Saved data entries
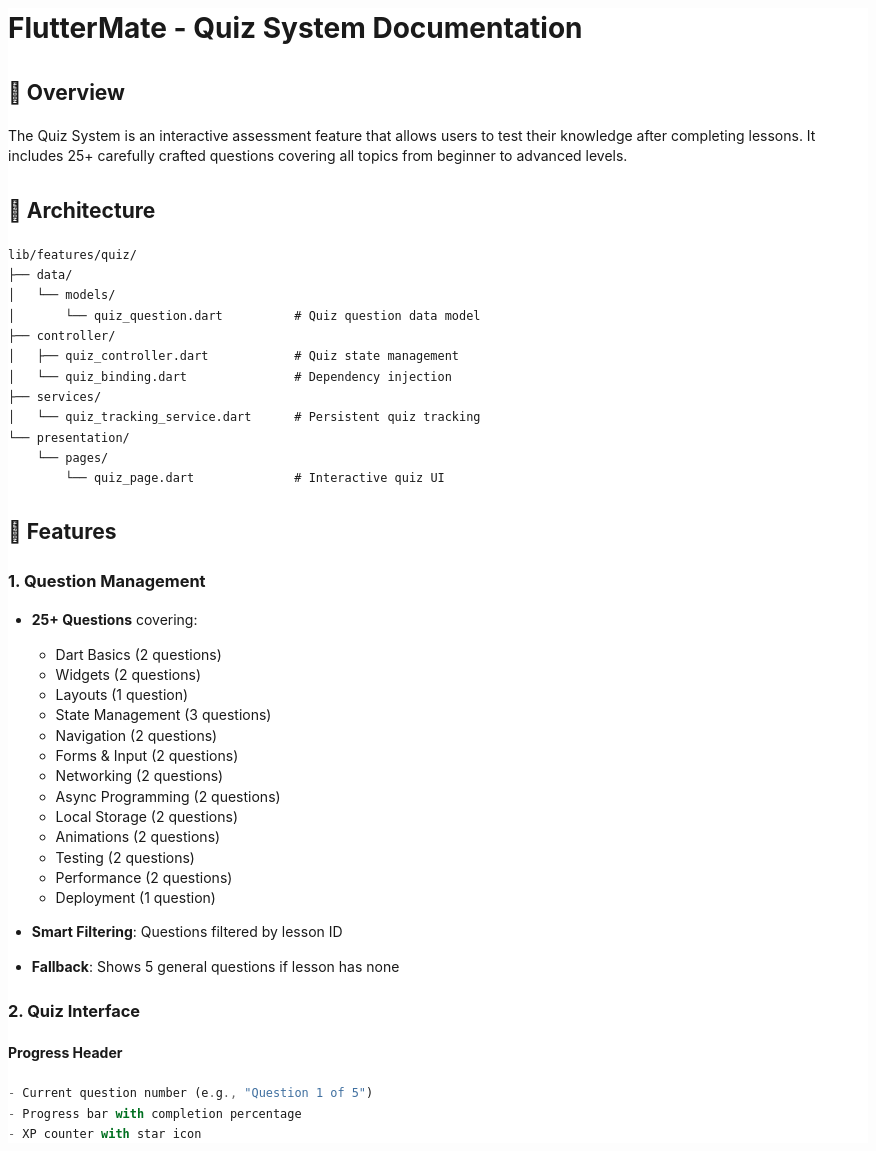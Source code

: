 # FlutterMate - Quiz System Documentation

## 🎯 Overview

The Quiz System is an interactive assessment feature that allows users to test their knowledge after completing lessons. It includes 25+ carefully crafted questions covering all topics from beginner to advanced levels.

## 📂 Architecture

```
lib/features/quiz/
├── data/
│   └── models/
│       └── quiz_question.dart          # Quiz question data model
├── controller/
│   ├── quiz_controller.dart            # Quiz state management
│   └── quiz_binding.dart               # Dependency injection
├── services/
│   └── quiz_tracking_service.dart      # Persistent quiz tracking
└── presentation/
    └── pages/
        └── quiz_page.dart              # Interactive quiz UI
```

## 🎨 Features

### 1. Question Management
- **25+ Questions** covering:
  - Dart Basics (2 questions)
  - Widgets (2 questions)
  - Layouts (1 question)
  - State Management (3 questions)
  - Navigation (2 questions)
  - Forms & Input (2 questions)
  - Networking (2 questions)
  - Async Programming (2 questions)
  - Local Storage (2 questions)
  - Animations (2 questions)
  - Testing (2 questions)
  - Performance (2 questions)
  - Deployment (1 question)

- **Smart Filtering**: Questions filtered by lesson ID
- **Fallback**: Shows 5 general questions if lesson has none

### 2. Quiz Interface

#### Progress Header
```dart
- Current question number (e.g., "Question 1 of 5")
- Progress bar with completion percentage
- XP counter with star icon
```
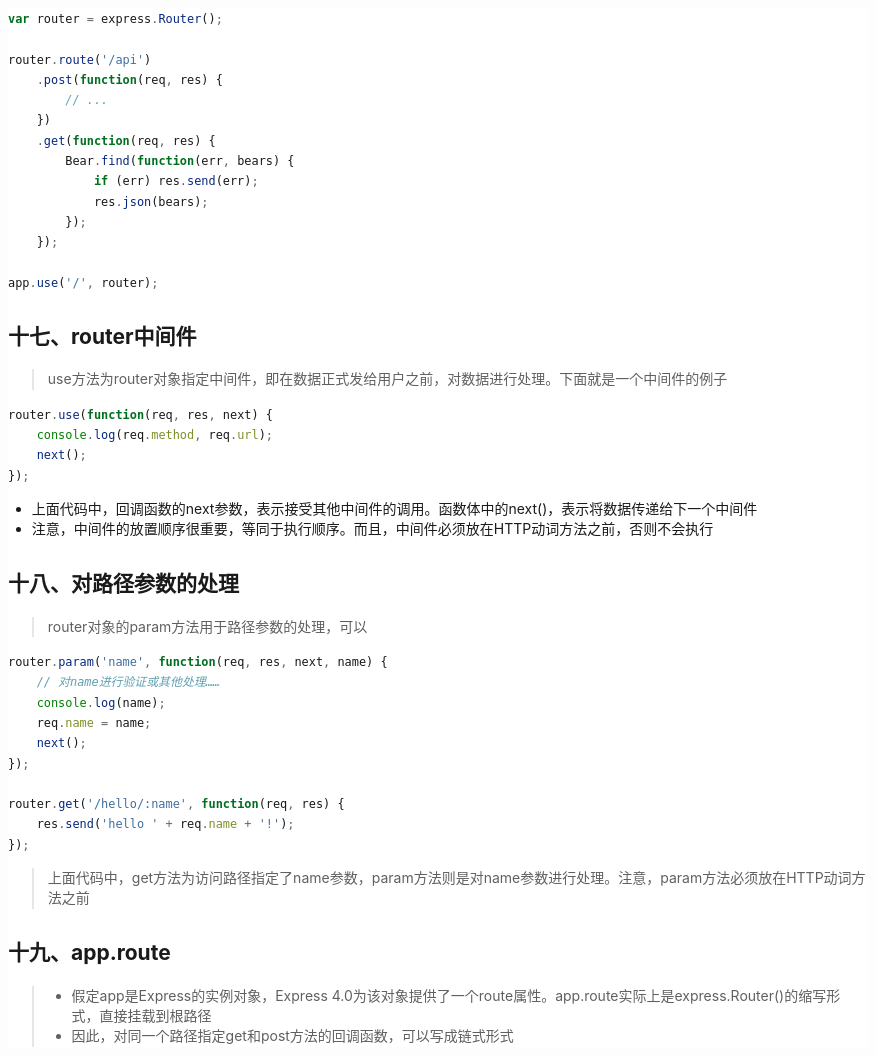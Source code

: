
 ```javascript
var router = express.Router();

router.route('/api')
	.post(function(req, res) {
		// ...
	})
	.get(function(req, res) {
		Bear.find(function(err, bears) {
			if (err) res.send(err);
			res.json(bears);
		});
	});

app.use('/', router);
```

十七、router中间件
---

> use方法为router对象指定中间件，即在数据正式发给用户之前，对数据进行处理。下面就是一个中间件的例子

```javascript
router.use(function(req, res, next) {
	console.log(req.method, req.url);
	next();	
});
```

- 上面代码中，回调函数的next参数，表示接受其他中间件的调用。函数体中的next()，表示将数据传递给下一个中间件
- 注意，中间件的放置顺序很重要，等同于执行顺序。而且，中间件必须放在HTTP动词方法之前，否则不会执行

十八、对路径参数的处理
---

> router对象的param方法用于路径参数的处理，可以

```javascript
router.param('name', function(req, res, next, name) {
	// 对name进行验证或其他处理……
	console.log(name);
	req.name = name;
	next();	
});

router.get('/hello/:name', function(req, res) {
	res.send('hello ' + req.name + '!');
});
```

> 上面代码中，get方法为访问路径指定了name参数，param方法则是对name参数进行处理。注意，param方法必须放在HTTP动词方法之前

十九、app.route
---

> - 假定app是Express的实例对象，Express 4.0为该对象提供了一个route属性。app.route实际上是express.Router()的缩写形式，直接挂载到根路径
> - 因此，对同一个路径指定get和post方法的回调函数，可以写成链式形式
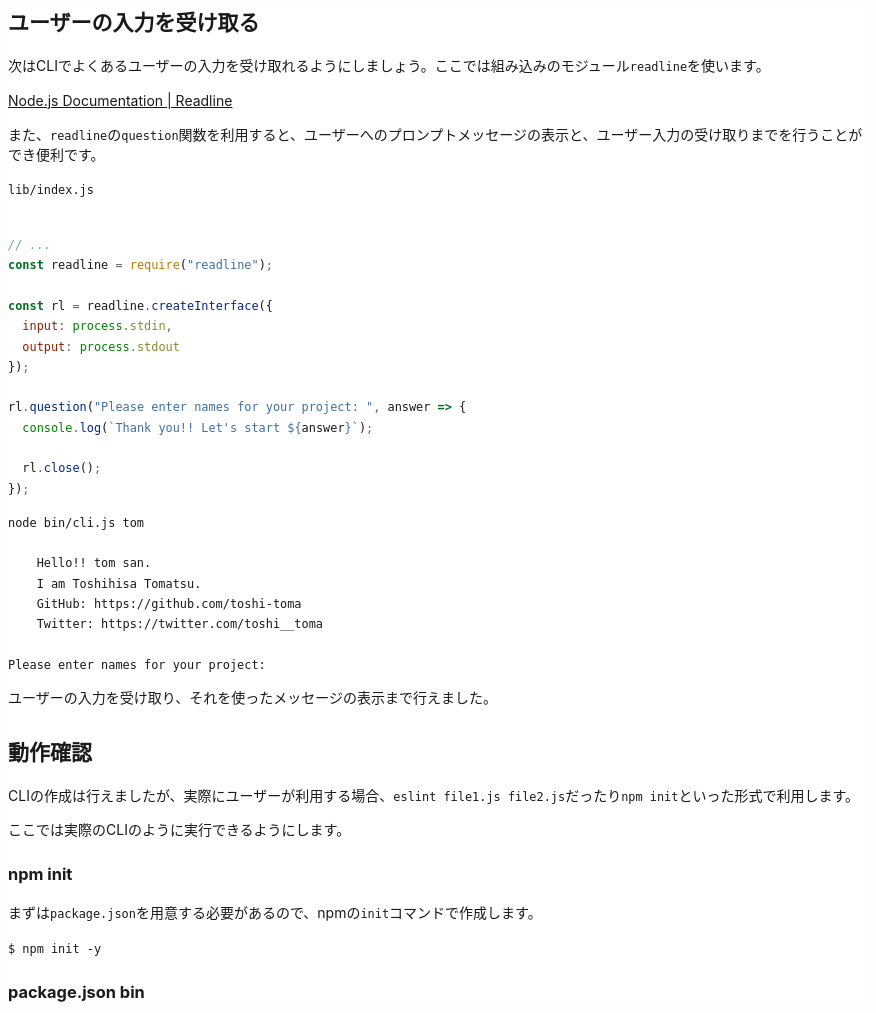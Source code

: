 ## ユーザーの入力を受け取る

次はCLIでよくあるユーザーの入力を受け取れるようにしましょう。ここでは組み込みのモジュール`readline`を使います。

[Node.js Documentation | Readline](https://nodejs.org/api/readline.html)

また、`readline`の`question`関数を利用すると、ユーザーへのプロンプトメッセージの表示と、ユーザー入力の受け取りまでを行うことができ便利です。

`lib/index.js`

```js

// ...
const readline = require("readline");

const rl = readline.createInterface({
  input: process.stdin,
  output: process.stdout
});

rl.question("Please enter names for your project: ", answer => {
  console.log(`Thank you!! Let's start ${answer}`);

  rl.close();
});
```

```console
node bin/cli.js tom

    Hello!! tom san.
    I am Toshihisa Tomatsu.
    GitHub: https://github.com/toshi-toma
    Twitter: https://twitter.com/toshi__toma

Please enter names for your project: 
```

ユーザーの入力を受け取り、それを使ったメッセージの表示まで行えました。

## 動作確認

CLIの作成は行えましたが、実際にユーザーが利用する場合、`eslint file1.js file2.js`だったり`npm init`といった形式で利用します。

ここでは実際のCLIのように実行できるようにします。

### npm init

まずは`package.json`を用意する必要があるので、npmの`init`コマンドで作成します。

```console
$ npm init -y
```

### package.json bin
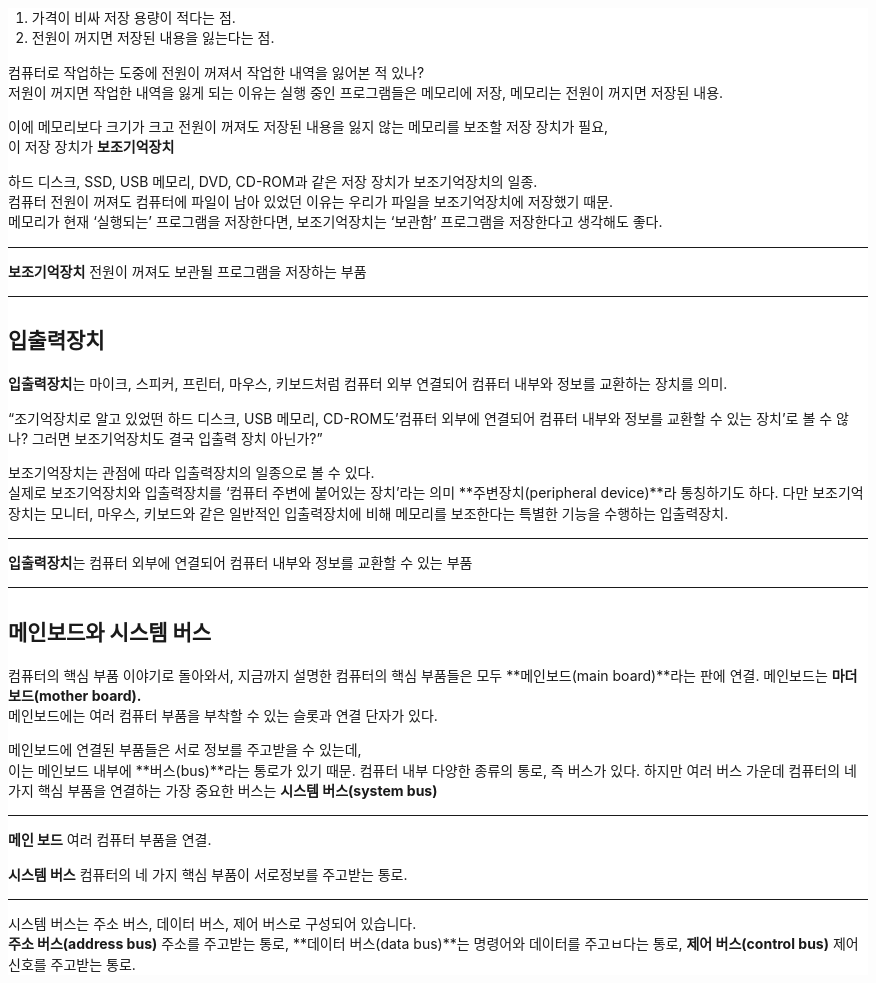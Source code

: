 1. 가격이 비싸 저장 용량이 적다는 점.
2. 전원이 꺼지면 저장된 내용을 잃는다는 점.

컴퓨터로 작업하는 도중에 전원이 꺼져서 작업한 내역을 잃어본 적 있나?  
저원이 꺼지면 작업한 내역을 잃게 되는 이유는 실행 중인 프로그램들은 메모리에 저장, 메모리는 전원이 꺼지면 저장된 내용.

이에 메모리보다 크기가 크고 전원이 꺼져도 저장된 내용을 잃지 않는 메모리를 보조할 저장 장치가 필요,  
이 저장 장치가 **보조기억장치**

하드 디스크, SSD, USB 메모리, DVD, CD-ROM과 같은 저장 장치가 보조기억장치의 일종.  
컴퓨터 전원이 꺼져도 컴퓨터에 파일이 남아 있었던 이유는 우리가 파일을 보조기억장치에 저장했기 때문.  
메모리가 현재 ‘실행되는’ 프로그램을 저장한다면, 보조기억장치는 ‘보관함’ 프로그램을 저장한다고 생각해도 좋다.

---

**보조기억장치** 전원이 꺼져도 보관될 프로그램을 저장하는 부품

---

## 입출력장치

**입출력장치**는 마이크, 스피커, 프린터, 마우스, 키보드처럼 컴퓨터 외부 연결되어 컴퓨터 내부와 정보를 교환하는 장치를 의미.

“조기억장치로 알고 있었떤 하드 디스크, USB 메모리, CD-ROM도’컴퓨터 외부에 연결되어 컴퓨터 내부와 정보를 교환할 수 있는 장치’로 볼 수 않나? 그러면 보조기억장치도 결국 입출력 장치 아닌가?”

보조기억장치는 관점에 따라 입출력장치의 일종으로 볼 수 있다.  
실제로 보조기억장치와 입출력장치를 ‘컴퓨터 주변에 붙어있는 장치’라는 의미 **주변장치(peripheral device)**라 통칭하기도 하다. 다만 보조기억장치는 모니터, 마우스, 키보드와 같은 일반적인 입출력장치에 비해 메모리를 보조한다는 특별한 기능을 수행하는 입출력장치.

---

**입출력장치**는 컴퓨터 외부에 연결되어 컴퓨터 내부와 정보를 교환할 수 있는 부품

---

## 메인보드와 시스템 버스

컴퓨터의 핵심 부품 이야기로 돌아와서, 지금까지 설명한 컴퓨터의 핵심 부품들은 모두 **메인보드(main board)**라는 판에 연결. 메인보드는 **마더보드(mother board).**  
메인보드에는 여러 컴퓨터 부품을 부착할 수 있는 슬롯과 연결 단자가 있다.

메인보드에 연결된 부품들은 서로 정보를 주고받을 수 있는데,  
이는 메인보드 내부에 **버스(bus)**라는 통로가 있기 때문. 컴퓨터 내부 다양한 종류의 통로, 즉 버스가 있다. 하지만 여러 버스 가운데 컴퓨터의 네 가지 핵심 부품을 연결하는 가장 중요한 버스는 **시스템 버스(system bus)**

---

**메인 보드** 여러 컴퓨터 부품을 연결.

**시스템 버스** 컴퓨터의 네 가지 핵심 부품이 서로정보를 주고받는 통로.

---

시스템 버스는 주소 버스, 데이터 버스, 제어 버스로 구성되어 있습니다.  
**주소 버스(address bus)** 주소를 주고받는 통로, **데이터 버스(data bus)**는 명령어와 데이터를 주고ㅂ다는 통로, **제어 버스(control bus)** 제어 신호를 주고받는 통로.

Task to complete: Your answer should consist of each line of the data above in which the word "init" occurs.

Solution for this problem:
CLIの作成は行えましたが、実際にユーザーが利用する場合、`eslint file1.js file2.js`だったり`npm init`といった形式で利用します。
### npm init
まずは`package.json`を用意する必要があるので、npmの`init`コマンドで作成します。
$ npm init -y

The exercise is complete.